Printer-friendly versionPrinter-friendly version

Introduction

In this lesson, we make our first (and last?!) major jump in the course. We move from the simple linear regression model with one predictor to the multiple linear regression model with two or more predictors. That is, we use the adjective "simple" to denote that our model has only predictor, and we use the adjective "multiple" to indicate that our model has at least two predictors.

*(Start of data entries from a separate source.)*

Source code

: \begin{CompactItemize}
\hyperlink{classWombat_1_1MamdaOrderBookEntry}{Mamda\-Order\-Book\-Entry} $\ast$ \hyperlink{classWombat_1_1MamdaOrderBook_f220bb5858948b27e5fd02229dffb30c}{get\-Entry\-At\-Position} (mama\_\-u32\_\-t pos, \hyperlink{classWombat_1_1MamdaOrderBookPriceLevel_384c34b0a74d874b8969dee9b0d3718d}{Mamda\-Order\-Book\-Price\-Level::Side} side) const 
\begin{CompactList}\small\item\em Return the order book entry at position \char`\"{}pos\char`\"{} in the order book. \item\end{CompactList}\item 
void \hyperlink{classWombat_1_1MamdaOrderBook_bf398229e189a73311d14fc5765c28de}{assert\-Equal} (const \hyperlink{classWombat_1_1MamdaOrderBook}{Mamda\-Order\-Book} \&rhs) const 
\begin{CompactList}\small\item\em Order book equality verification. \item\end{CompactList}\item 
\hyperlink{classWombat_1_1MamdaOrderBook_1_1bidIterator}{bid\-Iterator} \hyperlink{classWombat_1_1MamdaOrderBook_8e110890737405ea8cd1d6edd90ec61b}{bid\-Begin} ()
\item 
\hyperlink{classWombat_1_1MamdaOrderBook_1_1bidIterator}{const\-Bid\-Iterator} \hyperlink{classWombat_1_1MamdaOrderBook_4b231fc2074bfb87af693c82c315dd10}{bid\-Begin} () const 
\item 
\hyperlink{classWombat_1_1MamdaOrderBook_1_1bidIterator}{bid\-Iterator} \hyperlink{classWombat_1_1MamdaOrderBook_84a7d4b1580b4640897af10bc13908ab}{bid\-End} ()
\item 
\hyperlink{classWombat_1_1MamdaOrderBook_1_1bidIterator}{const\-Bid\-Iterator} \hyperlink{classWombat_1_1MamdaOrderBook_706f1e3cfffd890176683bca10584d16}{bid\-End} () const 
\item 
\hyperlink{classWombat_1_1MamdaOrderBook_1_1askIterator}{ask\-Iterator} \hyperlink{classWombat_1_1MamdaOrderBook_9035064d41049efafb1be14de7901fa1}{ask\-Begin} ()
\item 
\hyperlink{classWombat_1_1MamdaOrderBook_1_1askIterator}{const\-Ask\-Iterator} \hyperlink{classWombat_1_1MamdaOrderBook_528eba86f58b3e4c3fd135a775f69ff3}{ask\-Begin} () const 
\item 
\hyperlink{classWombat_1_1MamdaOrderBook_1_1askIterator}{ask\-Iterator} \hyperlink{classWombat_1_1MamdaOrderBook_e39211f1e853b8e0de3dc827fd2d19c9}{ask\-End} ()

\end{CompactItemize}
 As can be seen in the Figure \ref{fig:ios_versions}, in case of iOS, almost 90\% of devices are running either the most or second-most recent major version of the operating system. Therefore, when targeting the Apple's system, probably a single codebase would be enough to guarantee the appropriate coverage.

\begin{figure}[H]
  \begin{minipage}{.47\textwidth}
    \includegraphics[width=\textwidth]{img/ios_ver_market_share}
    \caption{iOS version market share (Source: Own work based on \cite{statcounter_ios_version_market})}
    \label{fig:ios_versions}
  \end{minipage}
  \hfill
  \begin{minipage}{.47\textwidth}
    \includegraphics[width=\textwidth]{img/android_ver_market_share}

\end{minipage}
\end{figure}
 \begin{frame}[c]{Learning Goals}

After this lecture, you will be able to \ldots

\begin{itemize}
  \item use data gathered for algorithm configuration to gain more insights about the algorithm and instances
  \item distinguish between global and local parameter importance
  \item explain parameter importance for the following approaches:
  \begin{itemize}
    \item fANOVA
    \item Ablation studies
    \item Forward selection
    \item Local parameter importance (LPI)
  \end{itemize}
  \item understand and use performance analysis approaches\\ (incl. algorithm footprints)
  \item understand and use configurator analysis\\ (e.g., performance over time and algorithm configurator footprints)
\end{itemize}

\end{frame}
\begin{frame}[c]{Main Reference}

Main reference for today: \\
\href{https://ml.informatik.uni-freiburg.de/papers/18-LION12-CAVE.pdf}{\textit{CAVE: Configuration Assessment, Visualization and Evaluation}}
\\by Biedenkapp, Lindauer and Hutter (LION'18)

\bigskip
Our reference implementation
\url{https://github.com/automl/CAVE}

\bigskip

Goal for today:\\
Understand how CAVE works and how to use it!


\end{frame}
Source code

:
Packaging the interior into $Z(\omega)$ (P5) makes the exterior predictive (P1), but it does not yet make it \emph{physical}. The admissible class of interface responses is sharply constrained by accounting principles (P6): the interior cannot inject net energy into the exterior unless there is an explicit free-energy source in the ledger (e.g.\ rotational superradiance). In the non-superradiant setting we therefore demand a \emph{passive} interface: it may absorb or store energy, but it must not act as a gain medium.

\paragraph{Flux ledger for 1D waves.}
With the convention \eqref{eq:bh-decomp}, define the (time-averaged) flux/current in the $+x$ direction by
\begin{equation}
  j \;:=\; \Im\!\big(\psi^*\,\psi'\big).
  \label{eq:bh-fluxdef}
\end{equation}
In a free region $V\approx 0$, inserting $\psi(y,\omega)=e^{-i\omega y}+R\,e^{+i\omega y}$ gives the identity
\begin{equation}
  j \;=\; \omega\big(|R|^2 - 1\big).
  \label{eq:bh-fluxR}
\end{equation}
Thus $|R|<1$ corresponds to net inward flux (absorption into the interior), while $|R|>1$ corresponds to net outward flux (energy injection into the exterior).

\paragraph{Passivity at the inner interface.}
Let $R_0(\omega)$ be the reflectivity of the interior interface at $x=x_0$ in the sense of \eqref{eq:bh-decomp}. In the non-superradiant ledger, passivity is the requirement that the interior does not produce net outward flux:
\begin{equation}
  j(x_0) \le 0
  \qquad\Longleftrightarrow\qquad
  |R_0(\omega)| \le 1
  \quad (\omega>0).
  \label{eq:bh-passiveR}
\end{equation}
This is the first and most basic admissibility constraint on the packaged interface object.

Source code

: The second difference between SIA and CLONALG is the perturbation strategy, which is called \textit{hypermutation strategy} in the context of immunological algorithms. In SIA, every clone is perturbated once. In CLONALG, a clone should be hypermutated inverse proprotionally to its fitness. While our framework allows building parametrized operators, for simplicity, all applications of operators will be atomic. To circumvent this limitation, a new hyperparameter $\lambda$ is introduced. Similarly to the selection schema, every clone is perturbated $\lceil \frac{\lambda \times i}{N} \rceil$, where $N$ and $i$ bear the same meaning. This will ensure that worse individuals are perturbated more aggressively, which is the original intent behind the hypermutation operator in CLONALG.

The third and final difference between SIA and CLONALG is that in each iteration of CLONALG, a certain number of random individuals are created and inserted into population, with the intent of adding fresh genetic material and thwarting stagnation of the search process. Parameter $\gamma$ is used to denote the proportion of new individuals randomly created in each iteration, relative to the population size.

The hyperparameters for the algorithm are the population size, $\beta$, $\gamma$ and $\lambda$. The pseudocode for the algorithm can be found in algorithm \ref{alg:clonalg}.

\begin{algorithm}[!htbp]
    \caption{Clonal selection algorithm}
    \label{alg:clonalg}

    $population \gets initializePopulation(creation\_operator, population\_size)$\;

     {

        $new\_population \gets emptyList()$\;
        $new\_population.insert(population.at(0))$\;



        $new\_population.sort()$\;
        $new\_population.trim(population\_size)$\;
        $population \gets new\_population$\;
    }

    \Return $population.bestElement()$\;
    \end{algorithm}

In the multiple regression setting, because of the potentially large number of predictors, it is more efficient to use matrices to define the regression model and the subsequent analyses. This lesson considers some of the more important multiple regression formulas in matrix form. If you're unsure about any of this, it may be a good time to take a look at this Matrix Algebra Review.

The good news!

The good news is that everything you learned about the simple linear regression model extends — with at most minor modification — to the multiple linear regression model. Think about it — you don't have to forget all of that good stuff you learned! In particular:

  • The models have similar "LINE" assumptions. The only real difference is that whereas in simple linear regression we think of the distribution of errors at a fixed value of the single predictor, with multiple linear regression we have to think of the distribution of errors at a fixed set of values for all the predictors. All of the model checking procedures we learned earlier are useful in the multiple linear regression framework, although the process becomes more involved since we now have multiple predictors. We'll explore this issue further in Lesson 7.
  • The use and interpretation of r2 (which we'll denote R2 in the context of multiple linear regression) remains the same. However, with multiple linear regression we can also make use of an "adjusted" R2 value, which is useful for model building purposes. We'll explore this measure further in Lesson 10.
  • With a minor generalization of the degrees of freedom, we use t-tests and t-intervals for the regression slope coefficients to assess whether a predictor is significantly linearly related to the response, after controlling for the effects of all the opther predictors in the model.
  • With a minor generalization of the degrees of freedom, we use prediction intervals for predicting an individual response and confidence intervals for estimating the mean response. We'll explore these further in Lesson 7.

Learning objectives and outcomes

Upon completion of this lesson, you should be able to do the following:

  • Know how to calculate a confidence interval for a single slope parameter in the multiple regression setting.
  • Be able to interpret the coefficients of a multiple regression model.
  • Understand what the scope of the model is in the multiple regression model.
  • Understand the calculation and interpretation of R2 in a multiple regression setting.
  • Understand the calculation and use of adjusted R2 in a multiple regression setting.